ENTRIES SUPPLIED:
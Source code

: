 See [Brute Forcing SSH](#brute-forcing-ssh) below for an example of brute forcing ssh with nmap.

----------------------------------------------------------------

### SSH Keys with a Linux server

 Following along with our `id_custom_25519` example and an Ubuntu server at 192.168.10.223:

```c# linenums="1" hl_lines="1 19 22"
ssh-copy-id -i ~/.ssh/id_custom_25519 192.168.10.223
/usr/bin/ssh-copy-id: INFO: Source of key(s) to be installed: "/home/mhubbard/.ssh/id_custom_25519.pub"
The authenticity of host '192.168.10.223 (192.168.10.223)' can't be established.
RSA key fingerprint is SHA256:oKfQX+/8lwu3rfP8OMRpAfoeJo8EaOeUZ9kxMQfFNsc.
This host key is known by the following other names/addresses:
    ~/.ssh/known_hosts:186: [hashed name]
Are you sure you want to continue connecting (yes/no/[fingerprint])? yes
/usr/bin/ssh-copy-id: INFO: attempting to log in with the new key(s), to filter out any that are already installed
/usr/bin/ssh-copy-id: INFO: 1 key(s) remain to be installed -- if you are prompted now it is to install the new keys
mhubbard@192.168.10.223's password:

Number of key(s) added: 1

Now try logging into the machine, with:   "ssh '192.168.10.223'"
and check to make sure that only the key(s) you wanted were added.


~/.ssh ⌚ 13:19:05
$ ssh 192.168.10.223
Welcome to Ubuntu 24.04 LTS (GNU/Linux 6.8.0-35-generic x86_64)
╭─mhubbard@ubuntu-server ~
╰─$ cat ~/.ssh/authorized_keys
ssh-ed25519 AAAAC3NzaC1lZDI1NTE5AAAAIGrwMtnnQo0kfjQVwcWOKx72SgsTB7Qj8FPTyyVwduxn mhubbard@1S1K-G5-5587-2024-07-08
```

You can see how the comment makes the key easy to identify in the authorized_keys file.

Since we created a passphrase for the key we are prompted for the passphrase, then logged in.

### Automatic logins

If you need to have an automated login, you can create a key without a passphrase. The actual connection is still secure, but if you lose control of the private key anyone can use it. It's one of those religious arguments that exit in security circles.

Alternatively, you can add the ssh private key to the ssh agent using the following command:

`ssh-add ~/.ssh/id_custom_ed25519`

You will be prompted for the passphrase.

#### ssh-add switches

WHAT TO PRODUCE:
Only lines of the data holding the word "passphrase" go in the answer. Please copy each of them.

REPLY:
Since we created a passphrase for the key we are prompted for the passphrase, then logged in.
If you need to have an automated login, you can create a key without a passphrase. The actual connection is still secure, but if you lose control of the private key anyone can use it. It's one of those religious arguments that exit in security circles.
You will be prompted for the passphrase.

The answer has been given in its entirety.